Esta imperfección no es sólo un dato de hecho.  Es también inevitable, es un dato que condiciona a la naturaleza humana, una experiencia necesaria.  En Su ofrenda a la Misericordia, Teresa preveía, con realismo, que algunas veces «caería por debilidad», pero sabía también que «todas nuestras justicias tienen manchas a los ojos de Dios» (cf.  Is 64, S). «Ninguna vida humana está exenta de faltas.» (CT 203.) «(Las almas) aun las más santas no serán perfectas sino en el cielo.» (Ms C, 28rº.) «El justo cae siete veces al día.» (Prov 24, 16.)

Tres meses antes de su muerte, nos encontramos con una confesión muy significativa, en la que se reconoce una profunda penetración psicológica sobre la insuficiencia inherente a todo hombre, y al mismo tiempo una fe llena de esperanza en la potencia liberadora de Dios: «Cuando recuerdo el tiempo del noviciado, veo cuán imperfecta era... Me angustiaba por tan poca cosa, que ahora me río. ¡Ah, qué bueno es el Señor, que hizo crecer a mi alma y le dio alas! (...) Más tarde, sin duda, el tiempo presente en que vivo me parecerá también lleno de imperfecciones.  Pero ahora ya no me sorprendo de nada.  No siento pena alguna al ver que soy la debilidad misma, al contrario, me glorío de ello (2Col 12, 5), y cuento con descubrir en mí cada día nuevas imperfecciones». (Ms C, 15rº.)

 

 

2. DIOS, EL INIGUALABLE

 

 

Teresa está todavía confrontada con su propia insuficiencia por la infinitud misma de sus deseos de amor.  Amar, amar totalmente, infinitamente, sin límites: tal era, tal es, el sueño de la monja enclaustrada.  Para eso se ha hecho libre.  Para eso se ha hecho pobre del todo, desasida de sí misma.  Para eso ora y vela.  Este es su único fin.  Pero muy pronto adquiere «el sentido del Infinito».  El día de su profesión pide «el amor infinito, sin otro límite que Jesús mismo... el amor cuyo centro no sea yo sino tú».  En su Acto de Ofrenda suplica a Dios que le dé el «martirio» del «perfecto» amor.  El Manuscrito B habla de la «plenitud del amor» y evoca diez veces la «locura» de este amor.

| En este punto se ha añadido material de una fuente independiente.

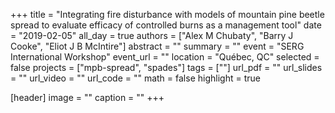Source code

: +++
title = "Integrating fire disturbance with models of mountain pine beetle spread to evaluate efficacy of controlled burns as a management tool"
date = "2019-02-05"
all_day = true
authors = ["Alex M Chubaty", "Barry J Cooke", "Eliot J B McIntire"]
abstract = ""
summary = ""
event = "SERG International Workshop"
event_url = ""
location = "Québec, QC"
selected = false
projects = ["mpb-spread", "spades"]
tags = [""]
url_pdf = ""
url_slides = ""
url_video = ""
url_code = ""
math = false
highlight = true

[header]
image = ""
caption = ""
+++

El amor al que de tal modo se entrega, despierta en ella algo más todavía.  Descubre las posibilidades latentes que duermen en el fondo del corazón humano, el cual, por el amor, puede abrirse y florecer en plenitud. ¡El gusto del amor a Jesús y a los hombres comienza a hacer presa en esta joven mujer! ¡Aquí tampoco hay límites ni fin!. A cada acto de amor escucha una nueva llamada.  El deseo no deja de crecer y de agigantarse: «Al entregarse a Dios, el corazón no pierde su ternura natural; antes bien, esta ternura crece, haciéndose más pura y más divina. (Ms C, 9rº). «Compruebo con gozo que, amándole a él (a Jesús), se ha agrandado mi corazón, y se ha hecho (el corazón) capaz de dar a los que ama una ternura incomparablemente mayor que si se hubiese concentrado en un amor egoísta e infructuoso» (Ms C, 22rº).  Cada hartazgo de amor crea nueva sed y una mayor capacidad de beber.  Cada experiencia de amor que da y recibe suscita en Teresa una aspiración a vivir más intensamente todavía el amor.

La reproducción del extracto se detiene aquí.